## TRY IT
Print out every record exactly as it appears.

Source records:
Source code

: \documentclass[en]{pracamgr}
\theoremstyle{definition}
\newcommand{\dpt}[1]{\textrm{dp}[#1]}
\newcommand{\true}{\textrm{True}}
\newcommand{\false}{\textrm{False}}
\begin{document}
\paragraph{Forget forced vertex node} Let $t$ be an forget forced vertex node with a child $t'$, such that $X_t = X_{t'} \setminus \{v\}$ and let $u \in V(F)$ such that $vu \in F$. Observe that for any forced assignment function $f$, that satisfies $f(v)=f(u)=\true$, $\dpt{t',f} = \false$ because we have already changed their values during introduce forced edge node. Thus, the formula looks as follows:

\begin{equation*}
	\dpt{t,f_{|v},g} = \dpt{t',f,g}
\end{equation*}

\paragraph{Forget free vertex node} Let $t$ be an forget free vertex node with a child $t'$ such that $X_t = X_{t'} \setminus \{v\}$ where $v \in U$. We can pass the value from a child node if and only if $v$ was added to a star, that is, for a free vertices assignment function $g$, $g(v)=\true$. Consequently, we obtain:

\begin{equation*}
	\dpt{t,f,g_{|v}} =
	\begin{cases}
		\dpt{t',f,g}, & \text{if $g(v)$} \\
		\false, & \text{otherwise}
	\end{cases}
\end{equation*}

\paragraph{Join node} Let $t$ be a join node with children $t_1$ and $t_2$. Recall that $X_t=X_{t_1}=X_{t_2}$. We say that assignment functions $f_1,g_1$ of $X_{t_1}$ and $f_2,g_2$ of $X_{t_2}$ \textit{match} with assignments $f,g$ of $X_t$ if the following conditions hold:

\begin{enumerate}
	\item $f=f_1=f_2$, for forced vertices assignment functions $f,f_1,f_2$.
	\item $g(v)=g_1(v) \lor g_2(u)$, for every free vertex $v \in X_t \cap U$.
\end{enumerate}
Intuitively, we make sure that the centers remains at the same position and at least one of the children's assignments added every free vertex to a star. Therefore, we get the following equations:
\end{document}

## REPLY
Source code

: \documentclass[en]{pracamgr}
\theoremstyle{definition}
\newcommand{\dpt}[1]{\textrm{dp}[#1]}
\newcommand{\true}{\textrm{True}}
\newcommand{\false}{\textrm{False}}
\begin{document}
\paragraph{Forget forced vertex node} Let $t$ be an forget forced vertex node with a child $t'$, such that $X_t = X_{t'} \setminus \{v\}$ and let $u \in V(F)$ such that $vu \in F$. Observe that for any forced assignment function $f$, that satisfies $f(v)=f(u)=\true$, $\dpt{t',f} = \false$ because we have already changed their values during introduce forced edge node. Thus, the formula looks as follows:

\begin{equation*}
	\dpt{t,f_{|v},g} = \dpt{t',f,g}
\end{equation*}

\paragraph{Forget free vertex node} Let $t$ be an forget free vertex node with a child $t'$ such that $X_t = X_{t'} \setminus \{v\}$ where $v \in U$. We can pass the value from a child node if and only if $v$ was added to a star, that is, for a free vertices assignment function $g$, $g(v)=\true$. Consequently, we obtain:

\begin{equation*}
	\dpt{t,f,g_{|v}} =
	\begin{cases}
		\dpt{t',f,g}, & \text{if $g(v)$} \\
		\false, & \text{otherwise}
	\end{cases}
\end{equation*}

\paragraph{Join node} Let $t$ be a join node with children $t_1$ and $t_2$. Recall that $X_t=X_{t_1}=X_{t_2}$. We say that assignment functions $f_1,g_1$ of $X_{t_1}$ and $f_2,g_2$ of $X_{t_2}$ \textit{match} with assignments $f,g$ of $X_t$ if the following conditions hold:

\begin{enumerate}
	\item $f=f_1=f_2$, for forced vertices assignment functions $f,f_1,f_2$.
	\item $g(v)=g_1(v) \lor g_2(u)$, for every free vertex $v \in X_t \cap U$.
\end{enumerate}
Intuitively, we make sure that the centers remains at the same position and at least one of the children's assignments added every free vertex to a star. Therefore, we get the following equations:
\end{document}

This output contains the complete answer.